▶ _ASSIGNMENT_
Every record that follows must be duplicated exactly, with images left out.

▶ _DATA FOR THE TASK_
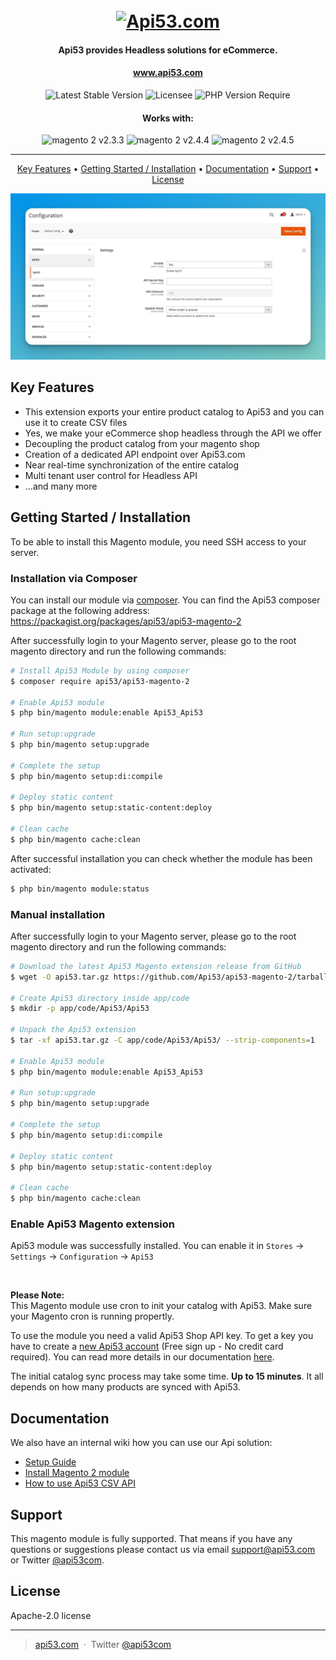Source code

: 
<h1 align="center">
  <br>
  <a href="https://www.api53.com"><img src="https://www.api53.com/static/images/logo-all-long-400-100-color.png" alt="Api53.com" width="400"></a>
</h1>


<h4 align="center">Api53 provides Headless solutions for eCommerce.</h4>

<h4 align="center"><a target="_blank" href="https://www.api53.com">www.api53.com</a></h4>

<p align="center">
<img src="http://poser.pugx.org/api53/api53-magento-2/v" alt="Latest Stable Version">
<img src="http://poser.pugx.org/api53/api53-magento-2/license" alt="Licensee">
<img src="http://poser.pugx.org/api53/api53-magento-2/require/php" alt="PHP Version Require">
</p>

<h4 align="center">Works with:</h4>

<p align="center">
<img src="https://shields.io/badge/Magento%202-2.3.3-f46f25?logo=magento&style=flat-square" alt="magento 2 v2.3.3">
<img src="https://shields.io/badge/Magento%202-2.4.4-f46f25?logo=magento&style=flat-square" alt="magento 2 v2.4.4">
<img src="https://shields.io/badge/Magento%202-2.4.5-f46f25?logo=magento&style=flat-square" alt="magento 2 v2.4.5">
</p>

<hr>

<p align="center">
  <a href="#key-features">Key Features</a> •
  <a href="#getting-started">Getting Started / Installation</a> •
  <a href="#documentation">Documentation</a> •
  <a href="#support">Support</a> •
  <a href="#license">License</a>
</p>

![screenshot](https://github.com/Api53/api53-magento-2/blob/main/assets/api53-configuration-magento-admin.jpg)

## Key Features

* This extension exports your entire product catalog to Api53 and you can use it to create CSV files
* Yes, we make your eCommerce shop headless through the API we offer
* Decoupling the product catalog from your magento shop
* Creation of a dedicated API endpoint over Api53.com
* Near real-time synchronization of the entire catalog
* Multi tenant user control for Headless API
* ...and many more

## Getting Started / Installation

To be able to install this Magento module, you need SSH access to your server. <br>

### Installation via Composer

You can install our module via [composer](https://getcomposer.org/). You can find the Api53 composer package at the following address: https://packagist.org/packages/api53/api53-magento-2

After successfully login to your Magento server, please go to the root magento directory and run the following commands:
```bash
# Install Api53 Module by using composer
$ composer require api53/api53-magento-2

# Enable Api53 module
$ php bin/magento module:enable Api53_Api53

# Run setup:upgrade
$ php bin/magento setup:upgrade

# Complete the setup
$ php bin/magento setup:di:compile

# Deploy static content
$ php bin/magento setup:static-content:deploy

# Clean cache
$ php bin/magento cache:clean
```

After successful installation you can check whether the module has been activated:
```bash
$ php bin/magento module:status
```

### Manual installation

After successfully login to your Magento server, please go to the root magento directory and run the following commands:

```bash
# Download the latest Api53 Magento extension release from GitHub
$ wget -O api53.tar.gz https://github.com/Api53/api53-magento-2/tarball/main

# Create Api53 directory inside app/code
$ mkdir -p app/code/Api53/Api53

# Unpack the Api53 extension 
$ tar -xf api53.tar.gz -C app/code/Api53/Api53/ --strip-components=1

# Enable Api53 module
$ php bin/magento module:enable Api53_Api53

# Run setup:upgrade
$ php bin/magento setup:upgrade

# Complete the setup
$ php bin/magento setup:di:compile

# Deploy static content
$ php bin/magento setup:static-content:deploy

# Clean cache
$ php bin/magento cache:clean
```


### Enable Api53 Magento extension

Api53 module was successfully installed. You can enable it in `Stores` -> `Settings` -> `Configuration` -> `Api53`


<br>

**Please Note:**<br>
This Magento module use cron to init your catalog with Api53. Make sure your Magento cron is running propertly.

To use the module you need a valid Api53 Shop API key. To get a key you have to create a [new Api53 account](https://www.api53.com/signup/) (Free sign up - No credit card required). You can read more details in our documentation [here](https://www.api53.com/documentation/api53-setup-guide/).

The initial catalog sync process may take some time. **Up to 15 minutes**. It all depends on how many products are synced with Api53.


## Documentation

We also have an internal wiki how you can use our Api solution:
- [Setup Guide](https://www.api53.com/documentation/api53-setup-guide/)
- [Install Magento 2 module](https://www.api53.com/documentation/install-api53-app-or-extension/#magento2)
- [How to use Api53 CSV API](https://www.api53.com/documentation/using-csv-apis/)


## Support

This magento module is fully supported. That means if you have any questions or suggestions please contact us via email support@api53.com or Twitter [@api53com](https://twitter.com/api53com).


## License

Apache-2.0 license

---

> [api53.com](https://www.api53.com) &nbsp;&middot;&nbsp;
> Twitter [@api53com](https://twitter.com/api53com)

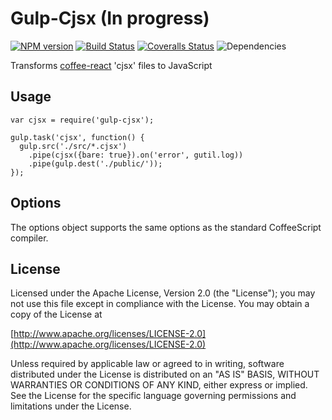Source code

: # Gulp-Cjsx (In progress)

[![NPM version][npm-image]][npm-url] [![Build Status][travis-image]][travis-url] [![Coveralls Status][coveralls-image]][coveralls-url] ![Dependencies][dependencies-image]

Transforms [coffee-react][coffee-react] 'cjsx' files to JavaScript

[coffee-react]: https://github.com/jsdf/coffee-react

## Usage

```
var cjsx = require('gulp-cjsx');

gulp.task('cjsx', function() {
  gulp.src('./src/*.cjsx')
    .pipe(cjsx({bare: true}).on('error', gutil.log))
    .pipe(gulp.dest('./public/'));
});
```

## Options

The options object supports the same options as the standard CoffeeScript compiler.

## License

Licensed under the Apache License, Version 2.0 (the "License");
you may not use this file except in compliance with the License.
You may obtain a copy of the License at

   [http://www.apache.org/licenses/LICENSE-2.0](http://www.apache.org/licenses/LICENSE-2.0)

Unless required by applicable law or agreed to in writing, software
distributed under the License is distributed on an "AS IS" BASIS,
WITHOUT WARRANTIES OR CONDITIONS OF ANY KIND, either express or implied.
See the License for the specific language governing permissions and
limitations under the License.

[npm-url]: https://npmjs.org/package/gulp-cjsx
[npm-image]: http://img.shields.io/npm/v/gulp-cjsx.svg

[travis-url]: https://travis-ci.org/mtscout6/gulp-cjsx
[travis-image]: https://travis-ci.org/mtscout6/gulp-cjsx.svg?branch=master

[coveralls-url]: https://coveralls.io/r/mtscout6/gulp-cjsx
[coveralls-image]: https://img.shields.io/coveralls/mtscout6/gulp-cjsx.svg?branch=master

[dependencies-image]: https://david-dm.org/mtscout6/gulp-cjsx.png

▶ _ANSWER TO THIS TASK_
Source code

: 
<h1 align="center">
  <br>
  <a href="https://www.api53.com"><img src="https://www.api53.com/static/images/logo-all-long-400-100-color.png" alt="Api53.com" width="400"></a>
</h1>


<h4 align="center">Api53 provides Headless solutions for eCommerce.</h4>

<h4 align="center"><a target="_blank" href="https://www.api53.com">www.api53.com</a></h4>

<p align="center">
<img src="http://poser.pugx.org/api53/api53-magento-2/v" alt="Latest Stable Version">
<img src="http://poser.pugx.org/api53/api53-magento-2/license" alt="Licensee">
<img src="http://poser.pugx.org/api53/api53-magento-2/require/php" alt="PHP Version Require">
</p>

<h4 align="center">Works with:</h4>

<p align="center">
<img src="https://shields.io/badge/Magento%202-2.3.3-f46f25?logo=magento&style=flat-square" alt="magento 2 v2.3.3">
<img src="https://shields.io/badge/Magento%202-2.4.4-f46f25?logo=magento&style=flat-square" alt="magento 2 v2.4.4">
<img src="https://shields.io/badge/Magento%202-2.4.5-f46f25?logo=magento&style=flat-square" alt="magento 2 v2.4.5">
</p>

<hr>

<p align="center">
  <a href="#key-features">Key Features</a> •
  <a href="#getting-started">Getting Started / Installation</a> •
  <a href="#documentation">Documentation</a> •
  <a href="#support">Support</a> •
  <a href="#license">License</a>
</p>

![screenshot](https://github.com/Api53/api53-magento-2/blob/main/assets/api53-configuration-magento-admin.jpg)

## Key Features

* This extension exports your entire product catalog to Api53 and you can use it to create CSV files
* Yes, we make your eCommerce shop headless through the API we offer
* Decoupling the product catalog from your magento shop
* Creation of a dedicated API endpoint over Api53.com
* Near real-time synchronization of the entire catalog
* Multi tenant user control for Headless API
* ...and many more

## Getting Started / Installation

To be able to install this Magento module, you need SSH access to your server. <br>

### Installation via Composer

You can install our module via [composer](https://getcomposer.org/). You can find the Api53 composer package at the following address: https://packagist.org/packages/api53/api53-magento-2

After successfully login to your Magento server, please go to the root magento directory and run the following commands:
```bash
# Install Api53 Module by using composer
$ composer require api53/api53-magento-2

# Enable Api53 module
$ php bin/magento module:enable Api53_Api53

# Run setup:upgrade
$ php bin/magento setup:upgrade

# Complete the setup
$ php bin/magento setup:di:compile

# Deploy static content
$ php bin/magento setup:static-content:deploy

# Clean cache
$ php bin/magento cache:clean
```

After successful installation you can check whether the module has been activated:
```bash
$ php bin/magento module:status
```

### Manual installation

After successfully login to your Magento server, please go to the root magento directory and run the following commands:

```bash
# Download the latest Api53 Magento extension release from GitHub
$ wget -O api53.tar.gz https://github.com/Api53/api53-magento-2/tarball/main

# Create Api53 directory inside app/code
$ mkdir -p app/code/Api53/Api53

# Unpack the Api53 extension 
$ tar -xf api53.tar.gz -C app/code/Api53/Api53/ --strip-components=1

# Enable Api53 module
$ php bin/magento module:enable Api53_Api53

# Run setup:upgrade
$ php bin/magento setup:upgrade

# Complete the setup
$ php bin/magento setup:di:compile

# Deploy static content
$ php bin/magento setup:static-content:deploy

# Clean cache
$ php bin/magento cache:clean
```


### Enable Api53 Magento extension

Api53 module was successfully installed. You can enable it in `Stores` -> `Settings` -> `Configuration` -> `Api53`


<br>

**Please Note:**<br>
This Magento module use cron to init your catalog with Api53. Make sure your Magento cron is running propertly.

To use the module you need a valid Api53 Shop API key. To get a key you have to create a [new Api53 account](https://www.api53.com/signup/) (Free sign up - No credit card required). You can read more details in our documentation [here](https://www.api53.com/documentation/api53-setup-guide/).

The initial catalog sync process may take some time. **Up to 15 minutes**. It all depends on how many products are synced with Api53.


## Documentation

We also have an internal wiki how you can use our Api solution:
- [Setup Guide](https://www.api53.com/documentation/api53-setup-guide/)
- [Install Magento 2 module](https://www.api53.com/documentation/install-api53-app-or-extension/#magento2)
- [How to use Api53 CSV API](https://www.api53.com/documentation/using-csv-apis/)


## Support

This magento module is fully supported. That means if you have any questions or suggestions please contact us via email support@api53.com or Twitter [@api53com](https://twitter.com/api53com).


## License

Apache-2.0 license

---

> [api53.com](https://www.api53.com) &nbsp;&middot;&nbsp;
> Twitter [@api53com](https://twitter.com/api53com)

Source code

: # Gulp-Cjsx (In progress)

[![NPM version][npm-image]][npm-url] [![Build Status][travis-image]][travis-url] [![Coveralls Status][coveralls-image]][coveralls-url] ![Dependencies][dependencies-image]

Transforms [coffee-react][coffee-react] 'cjsx' files to JavaScript

[coffee-react]: https://github.com/jsdf/coffee-react

## Usage

```
var cjsx = require('gulp-cjsx');

gulp.task('cjsx', function() {
  gulp.src('./src/*.cjsx')
    .pipe(cjsx({bare: true}).on('error', gutil.log))
    .pipe(gulp.dest('./public/'));
});
```

## Options

The options object supports the same options as the standard CoffeeScript compiler.

## License

Licensed under the Apache License, Version 2.0 (the "License");
you may not use this file except in compliance with the License.
You may obtain a copy of the License at

   [http://www.apache.org/licenses/LICENSE-2.0](http://www.apache.org/licenses/LICENSE-2.0)

Unless required by applicable law or agreed to in writing, software
distributed under the License is distributed on an "AS IS" BASIS,
WITHOUT WARRANTIES OR CONDITIONS OF ANY KIND, either express or implied.
See the License for the specific language governing permissions and
limitations under the License.

[npm-url]: https://npmjs.org/package/gulp-cjsx
[npm-image]: http://img.shields.io/npm/v/gulp-cjsx.svg

[travis-url]: https://travis-ci.org/mtscout6/gulp-cjsx
[travis-image]: https://travis-ci.org/mtscout6/gulp-cjsx.svg?branch=master

[coveralls-url]: https://coveralls.io/r/mtscout6/gulp-cjsx
[coveralls-image]: https://img.shields.io/coveralls/mtscout6/gulp-cjsx.svg?branch=master

[dependencies-image]: https://david-dm.org/mtscout6/gulp-cjsx.png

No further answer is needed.